We have generated, by transfection and proper selection, a stable mouse C127 cell line which expresses the human α 2-adrenergic receptor gene. The size of the mRNA produced by the cloned gene is 1.8 kb. Electrophoretic analysis and autoradiography of cell membrane proteins photoaffinity labeled with p-[ 3 H]azidoclonidine gave a broad protein band of molecular mass of approx. 64 kDa. Saturation binding with [ 3H]rauwolscine as ligand gave an equilibrium dissociation constant of 1.29 ± 0.46 nM (mean ± S.D.) and binding capacity range of 18–35 pmol/mg membrane protein, with (3–6) · 10 6 receptors per cell. Antagonist competition experiments displayed the order of potency: yohimbine > rauwolscine > phentolamine ⪢ prazosin. Agonist competitions demonstrated the order of potency: p-aminoclonidine > (−)epinephrine ⪢ (+)epinephrine ⪢ (−)isoproterenol.
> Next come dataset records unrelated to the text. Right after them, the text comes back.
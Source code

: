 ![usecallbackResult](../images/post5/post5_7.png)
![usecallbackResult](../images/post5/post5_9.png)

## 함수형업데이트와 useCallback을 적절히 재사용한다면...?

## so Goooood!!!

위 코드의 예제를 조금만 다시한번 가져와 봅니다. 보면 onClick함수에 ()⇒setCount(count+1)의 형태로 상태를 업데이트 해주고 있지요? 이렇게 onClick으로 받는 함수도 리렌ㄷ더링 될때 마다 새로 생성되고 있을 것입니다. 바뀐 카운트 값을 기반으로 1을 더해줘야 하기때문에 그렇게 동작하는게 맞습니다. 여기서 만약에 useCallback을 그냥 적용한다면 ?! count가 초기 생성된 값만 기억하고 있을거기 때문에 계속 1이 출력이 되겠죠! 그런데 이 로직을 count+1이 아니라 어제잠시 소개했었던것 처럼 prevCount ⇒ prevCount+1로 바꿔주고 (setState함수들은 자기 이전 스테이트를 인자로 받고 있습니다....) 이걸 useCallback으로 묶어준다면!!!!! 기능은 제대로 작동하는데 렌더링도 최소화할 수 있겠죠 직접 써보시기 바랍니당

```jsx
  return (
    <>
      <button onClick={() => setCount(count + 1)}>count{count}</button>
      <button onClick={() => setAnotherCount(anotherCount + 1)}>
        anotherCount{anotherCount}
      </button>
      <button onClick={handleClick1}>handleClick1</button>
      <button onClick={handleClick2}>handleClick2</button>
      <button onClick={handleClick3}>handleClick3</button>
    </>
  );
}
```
This pharmacological profile is characteristic of the human platelet α 2-adrenergic receptor. The expressed receptor is able to couple to the G i protein. Thus, when epinephrine competition for specific binding of [ 3H]rauwolscine was performed in the presence of 1 mM MgCl 2, 1 mM Gpp[NH]p increased the K i for epinephrine from 164 to 315 nM. Following preincubation of cultures with 1 mM isobutylmethylxanthine, 1 μM epinephrine decreased forskolin-stimulated cellular cyclic AMP accumulation by 72%. The response was biphasic, and the attenuation effect disappeared at 100 μM epinephrine. A transfected clone which did not demonstrate detectable α 2-adrenergic receptor mRNA displayed low levels of α 2-adrenergic receptor, (less than 50 fmol/mg membrane protein), similar to those found in the parent C127 cell line. In this clone, epinephrine did not attenuate but, rather, enhanced forskolin-stimulated cyclic AMP accumulation. This new C127 cell line expressing high levels of α 2-adrenergic receptor provides an abundant source of a single human adrenergic receptor subtype in membrane-bound conformation which is able to couple to the G i protein and inhibit forskolin-stimulated adenylate cyclase activity. This cell line will facilitate studies of the structure: function relationship of the α 2-adrenergic receptor and should aid in separating the components of various signal transduction mechanisms putatively attributed to this receptor.